The clouds that have been hanging over Enphase Energy (ENPH 3.80%) stock seem to have lifted. While shares of the solar stock had plunged more than 7% from the start of the year through the end of trading last week, an analyst's auspicious report on the stock shifted investor sentiment and encouraged a buying spree.

According to data provided by S&P Global Market Intelligence, shares of Enphase Energy had risen 11.4% from the market's closing last Friday through the end of trading yesterday -- an especially noteworthy movement, considering the S&P 500 had only inched 0.1% higher during that time.

This analyst is hot on Enphase's product portfolio

Assigning an outperform rating and a $140 price target, RBC Capital started coverage on Enphase stock this week, and investors clearly took note. RBC Capital analyst Chris Dendrinos predicated the outlook, in part, on the company's "robust competitive moat," according to The Fly. Additionally, the analyst believes that investors will soon be warming up to solar stocks like Enphase.

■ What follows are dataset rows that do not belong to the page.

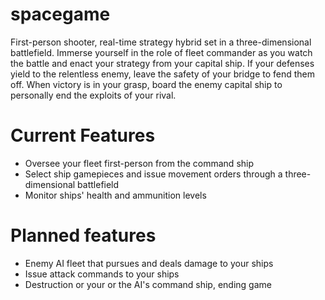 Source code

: # spacegame

First-person shooter, real-time strategy hybrid set in a three-dimensional battlefield. Immerse yourself in the role of fleet commander as you watch the battle and enact your strategy from your capital ship. If your defenses yield to the relentless enemy, leave the safety of your bridge to fend them off. When victory is in your grasp, board the enemy capital ship to personally end the exploits of your rival. 


# Current Features
- Oversee your fleet first-person from the command ship
- Select ship gamepieces and issue movement orders through a three-dimensional battlefield
- Monitor ships' health and ammunition levels

# Planned features
- Enemy AI fleet that pursues and deals damage to your ships
- Issue attack commands to your ships
- Destruction or your or the AI's command ship, ending game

RBS Capital's bullish take on Enphase is merely the latest example of other optimism that has been growing around the stock. On Feb. 7, for example, Craig-Hallum hiked its price target on Enphase stock to $159 from $113.

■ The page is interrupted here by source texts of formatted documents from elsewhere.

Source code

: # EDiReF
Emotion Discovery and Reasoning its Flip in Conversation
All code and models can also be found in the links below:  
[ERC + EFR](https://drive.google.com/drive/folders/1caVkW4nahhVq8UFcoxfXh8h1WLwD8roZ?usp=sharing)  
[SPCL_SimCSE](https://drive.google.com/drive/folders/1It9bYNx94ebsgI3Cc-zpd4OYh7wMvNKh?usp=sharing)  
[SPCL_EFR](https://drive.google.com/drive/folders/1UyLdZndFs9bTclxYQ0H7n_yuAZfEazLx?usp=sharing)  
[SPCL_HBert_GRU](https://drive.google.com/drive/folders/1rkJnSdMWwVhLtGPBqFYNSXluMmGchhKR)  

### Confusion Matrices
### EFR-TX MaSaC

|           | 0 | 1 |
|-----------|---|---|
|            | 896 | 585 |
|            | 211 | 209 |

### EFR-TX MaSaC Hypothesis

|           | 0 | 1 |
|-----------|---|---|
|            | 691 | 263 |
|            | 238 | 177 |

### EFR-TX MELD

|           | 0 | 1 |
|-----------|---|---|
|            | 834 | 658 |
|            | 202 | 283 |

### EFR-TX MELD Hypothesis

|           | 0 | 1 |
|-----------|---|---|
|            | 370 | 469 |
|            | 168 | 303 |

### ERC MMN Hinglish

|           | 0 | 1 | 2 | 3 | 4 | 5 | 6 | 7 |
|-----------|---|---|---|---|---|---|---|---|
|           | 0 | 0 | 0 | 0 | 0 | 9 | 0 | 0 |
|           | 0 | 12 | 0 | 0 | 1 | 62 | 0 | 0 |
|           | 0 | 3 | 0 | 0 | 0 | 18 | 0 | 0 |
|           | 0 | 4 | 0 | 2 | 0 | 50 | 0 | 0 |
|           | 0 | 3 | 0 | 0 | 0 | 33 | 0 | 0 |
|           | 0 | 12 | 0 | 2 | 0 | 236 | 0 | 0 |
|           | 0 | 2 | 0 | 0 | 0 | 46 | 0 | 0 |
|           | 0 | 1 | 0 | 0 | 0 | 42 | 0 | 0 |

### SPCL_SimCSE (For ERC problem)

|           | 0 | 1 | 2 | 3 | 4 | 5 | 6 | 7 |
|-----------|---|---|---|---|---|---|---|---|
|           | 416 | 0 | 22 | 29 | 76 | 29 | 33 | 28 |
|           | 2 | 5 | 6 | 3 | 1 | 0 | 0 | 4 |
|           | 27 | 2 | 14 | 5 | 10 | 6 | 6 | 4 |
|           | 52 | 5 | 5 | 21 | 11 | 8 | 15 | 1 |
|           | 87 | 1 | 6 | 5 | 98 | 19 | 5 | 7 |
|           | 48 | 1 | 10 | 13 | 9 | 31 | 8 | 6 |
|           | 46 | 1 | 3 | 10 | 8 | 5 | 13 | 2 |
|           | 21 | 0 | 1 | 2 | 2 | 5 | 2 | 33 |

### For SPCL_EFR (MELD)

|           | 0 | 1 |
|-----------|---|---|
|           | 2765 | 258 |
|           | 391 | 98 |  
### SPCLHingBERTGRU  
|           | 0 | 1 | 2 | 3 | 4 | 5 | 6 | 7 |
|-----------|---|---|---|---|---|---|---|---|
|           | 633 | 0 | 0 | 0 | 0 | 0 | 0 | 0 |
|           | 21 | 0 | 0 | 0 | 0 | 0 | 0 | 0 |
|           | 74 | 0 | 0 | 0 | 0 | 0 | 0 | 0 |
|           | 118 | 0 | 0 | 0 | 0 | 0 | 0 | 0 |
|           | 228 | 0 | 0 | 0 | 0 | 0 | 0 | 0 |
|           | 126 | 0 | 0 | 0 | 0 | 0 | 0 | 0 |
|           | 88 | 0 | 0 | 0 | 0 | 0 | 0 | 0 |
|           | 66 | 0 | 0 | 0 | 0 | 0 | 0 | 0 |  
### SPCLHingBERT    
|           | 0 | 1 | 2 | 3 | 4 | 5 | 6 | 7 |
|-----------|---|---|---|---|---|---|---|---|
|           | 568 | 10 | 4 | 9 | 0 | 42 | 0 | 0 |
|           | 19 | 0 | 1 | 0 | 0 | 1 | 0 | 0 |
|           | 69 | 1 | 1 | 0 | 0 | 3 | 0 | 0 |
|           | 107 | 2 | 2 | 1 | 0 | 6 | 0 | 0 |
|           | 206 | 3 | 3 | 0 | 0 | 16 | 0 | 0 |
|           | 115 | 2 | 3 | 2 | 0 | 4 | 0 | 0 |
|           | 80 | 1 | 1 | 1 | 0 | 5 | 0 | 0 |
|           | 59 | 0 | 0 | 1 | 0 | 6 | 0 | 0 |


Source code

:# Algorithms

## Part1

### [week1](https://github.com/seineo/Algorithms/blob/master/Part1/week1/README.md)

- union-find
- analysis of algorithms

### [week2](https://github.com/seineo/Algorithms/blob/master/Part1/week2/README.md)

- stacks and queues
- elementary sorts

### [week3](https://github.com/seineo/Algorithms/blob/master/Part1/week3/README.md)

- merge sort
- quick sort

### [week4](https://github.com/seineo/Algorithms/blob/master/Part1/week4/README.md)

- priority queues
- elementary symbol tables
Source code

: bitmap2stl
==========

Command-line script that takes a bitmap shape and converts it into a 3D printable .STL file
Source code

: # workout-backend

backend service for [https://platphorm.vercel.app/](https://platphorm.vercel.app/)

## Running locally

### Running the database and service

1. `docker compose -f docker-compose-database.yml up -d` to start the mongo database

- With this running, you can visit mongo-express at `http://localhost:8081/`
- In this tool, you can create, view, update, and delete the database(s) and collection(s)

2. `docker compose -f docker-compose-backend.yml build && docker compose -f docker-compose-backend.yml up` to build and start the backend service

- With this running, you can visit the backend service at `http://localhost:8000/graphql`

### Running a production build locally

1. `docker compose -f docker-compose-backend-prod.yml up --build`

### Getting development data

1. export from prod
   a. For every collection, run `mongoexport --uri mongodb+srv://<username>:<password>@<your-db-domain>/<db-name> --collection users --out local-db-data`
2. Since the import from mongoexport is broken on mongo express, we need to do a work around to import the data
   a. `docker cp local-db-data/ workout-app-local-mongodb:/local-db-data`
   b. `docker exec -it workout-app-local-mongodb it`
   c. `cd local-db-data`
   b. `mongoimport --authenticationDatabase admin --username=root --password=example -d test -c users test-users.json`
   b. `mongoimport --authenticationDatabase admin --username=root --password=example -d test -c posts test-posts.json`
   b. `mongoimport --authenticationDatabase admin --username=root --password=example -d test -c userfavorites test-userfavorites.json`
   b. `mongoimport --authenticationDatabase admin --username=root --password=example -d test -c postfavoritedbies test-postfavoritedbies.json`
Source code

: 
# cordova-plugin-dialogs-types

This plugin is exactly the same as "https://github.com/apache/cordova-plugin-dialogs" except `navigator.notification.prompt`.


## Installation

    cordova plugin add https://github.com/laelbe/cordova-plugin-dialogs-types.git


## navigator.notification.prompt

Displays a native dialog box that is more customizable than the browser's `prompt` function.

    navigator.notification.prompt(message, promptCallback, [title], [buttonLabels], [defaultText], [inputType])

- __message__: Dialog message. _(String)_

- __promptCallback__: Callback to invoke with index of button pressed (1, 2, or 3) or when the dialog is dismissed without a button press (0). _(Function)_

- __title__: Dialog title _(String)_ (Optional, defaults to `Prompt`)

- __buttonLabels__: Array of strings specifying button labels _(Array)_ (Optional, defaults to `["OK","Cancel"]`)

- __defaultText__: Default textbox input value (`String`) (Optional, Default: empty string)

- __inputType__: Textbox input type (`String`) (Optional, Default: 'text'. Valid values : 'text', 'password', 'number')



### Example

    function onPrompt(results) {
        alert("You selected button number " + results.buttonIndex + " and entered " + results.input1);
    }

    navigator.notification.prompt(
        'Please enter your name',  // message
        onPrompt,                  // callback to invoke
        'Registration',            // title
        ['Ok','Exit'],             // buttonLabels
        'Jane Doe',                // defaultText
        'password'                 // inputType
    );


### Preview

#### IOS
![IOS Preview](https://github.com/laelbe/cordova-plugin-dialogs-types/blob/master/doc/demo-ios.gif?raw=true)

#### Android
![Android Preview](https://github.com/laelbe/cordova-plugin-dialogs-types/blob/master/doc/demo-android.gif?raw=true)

Does this green energy stock deserve a green light for investors to click the buy button?

Oftentimes, analysts have shorter time horizons than the multiyear holding periods that we favor, so investors shouldn't put too much weight into RBC Capital's price target. Nonetheless, those who are looking to power their portfolios with Enphase for the long term would be wise to pick up the stock now. Enphase is a leading residential solar installer, and it has diversified its portfolio beyond the microinverters that were the original source of the company's business.